If you’ve used any 8BitDo input device before, you’ll know that you can press a specific macro button to assign a keypress manually to these buttons, along with very conspicuous A and B buttons next to the space bar. In our mind, the intended use of this is either shortcuts on the desktop, or to assign custom keys for a more accurate experience on some retro games via RetroPie. Unlike other controllers and keyboards, you can’t set up these extra super buttons inside RetroPie but it will recognise the inputs you’ve set to it from using the macro button, or via a custom ‘profile’ that’s set up on another machine.

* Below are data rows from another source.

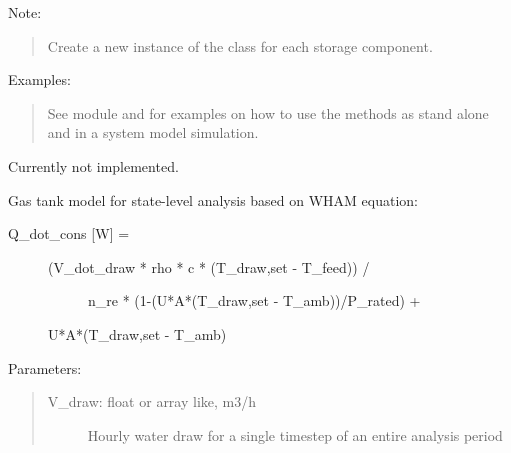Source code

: \documentclass[letterpaper,10pt,english,openany]{sphinxmanual}
\begin{document}
\begin{fulllineitems}
Note:
\begin{quote}

Create a new instance of the class for each storage component.
\end{quote}

Examples:
\begin{quote}

See  module and
for examples on how to use the methods as stand alone and
in a system model simulation.
\end{quote}

\begin{fulllineitems}
\label{\detokenize{source/mswh.system:mswh.system.components.Storage.electric_tank_wh}}
Currently not implemented.

\end{fulllineitems}


\begin{fulllineitems}
\label{\detokenize{source/mswh.system:mswh.system.components.Storage.gas_tank_wh}}
Gas tank model for state-level analysis based on WHAM equation:
\begin{description}
\item[{Q\_dot\_cons {[}W{]} =}] \leavevmode\begin{description}
\item[{(V\_dot\_draw * rho * c * (T\_draw,set - T\_feed)) /}] \leavevmode
n\_re * (1-(U*A*(T\_draw,set - T\_amb))/P\_rated) +

\end{description}

U*A*(T\_draw,set - T\_amb)

\end{description}

Parameters:
\begin{quote}
\begin{description}
\item[{V\_draw: float or array like, m3/h}] \leavevmode
Hourly water draw for a single timestep of
an entire analysis period


\end{description}
\end{quote}
\end{fulllineitems}
\end{fulllineitems}
\end{document}
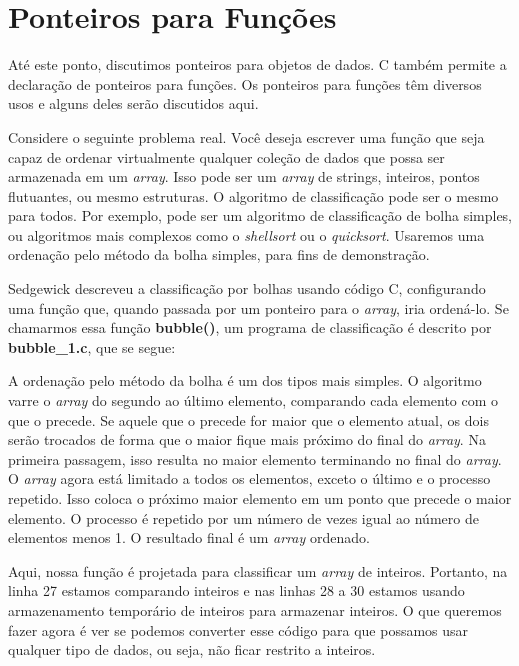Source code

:
\chapter{Ponteiros para Funções}
Até este ponto, discutimos ponteiros para objetos de dados. C também permite a declaração de ponteiros para funções. Os ponteiros para funções têm diversos usos e alguns deles serão discutidos aqui.

Considere o seguinte problema real. Você deseja escrever uma função que seja capaz de ordenar virtualmente qualquer coleção de dados que possa ser armazenada em um \textit{array}. Isso pode ser um \textit{array} de strings, inteiros, pontos flutuantes, ou mesmo estruturas. O algoritmo de classificação pode ser o mesmo para todos. Por exemplo, pode ser um algoritmo de classificação de bolha simples, ou algoritmos mais complexos como o \textit{shellsort} ou o \textit{quicksort}. Usaremos uma ordenação pelo método da bolha simples, para fins de demonstração.

Sedgewick \cite{sedgewick} descreveu a classificação por bolhas usando código C, configurando uma função que, quando passada por um ponteiro para o \textit{array}, iria ordená-lo. Se chamarmos essa função \textbf{bubble()}, um programa de classificação é descrito por \textbf{bubble\_1.c}, que se segue:


A ordenação pelo método da bolha é um dos tipos mais simples. O algoritmo varre o \textit{array} do segundo ao último elemento, comparando cada elemento com o que o precede. Se aquele que o precede for maior que o elemento atual, os dois serão trocados de forma que o maior fique mais próximo do final do \textit{array}. Na primeira passagem, isso resulta no maior elemento terminando no final do \textit{array}. O \textit{array} agora está limitado a todos os elementos, exceto o último e o processo repetido. Isso coloca o próximo maior elemento em um ponto que precede o maior elemento. O processo é repetido por um número de vezes igual ao número de elementos menos 1. O resultado final é um \textit{array} ordenado.

Aqui, nossa função é projetada para classificar um \textit{array} de inteiros. Portanto, na linha 27 estamos comparando inteiros e nas linhas 28 a 30 estamos usando armazenamento temporário de inteiros para armazenar inteiros. O que queremos fazer agora é ver se podemos converter esse código para que possamos usar qualquer tipo de dados, ou seja, não ficar restrito a inteiros.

The software is fairly easy to use although it does allow for a lot of customisation

The customisation software, called 8BitDo Ultimate Software V2 is very powerful, allowing you to not only assign keys and/or macros to the super buttons, but also completely remap the keyboard as well – including adding special navigation or media control functions, which is very fancy. Creating macros is very deep as well, allowing you to pull off long combos with custom delay between button presses too. It’s an astounding amount of customisation, although unfortunately the software is only available on Windows PCs right now. Still, you can turn the customisation on and off with a simple press of the keyboards profile button, so once you have set it up on a PC you don’t need to remain connected to it.

Hook it up

The connection options are great – as well as a classic wired connection via the USB-C charging port, you can connect via Bluetooth or a 2.4GHz RF stick stored away on the underside. We found initially connecting the keyboard via Bluetooth had some issues, but once connected it worked just fine. The 2.4GHz stick worked right away and is currently out preferred way to use it. There’s a satisfying clunky switch that goes between the different radio types which perfectly complements the comfy and clicky keys on the keyboard. We had no lag on any games we played on RetroPie, and the super buttons were very fun to smash for that.

The super buttons connect via a 3.5mm jack just like peripherals on accessible game controllers, and are very satisfying to use

The switches and keys are standard PCB/PBT types so you can swap them out if you have preferred keys or want a quieter type (we have been banned from using them at Pi Towers due to the noise, oops).

There is currently only a US layout, and despite the Japanese symbols on the Famicom version, it’s missing one or two keys to be a full Japanese keyboard. It is just an aesthetic choice though, and the design of the keys and labelling elsewhere is authentic and very pretty.



A very good retro keyboard for retro gaming, although you can’t unlock its full features with just a Raspberry Pi.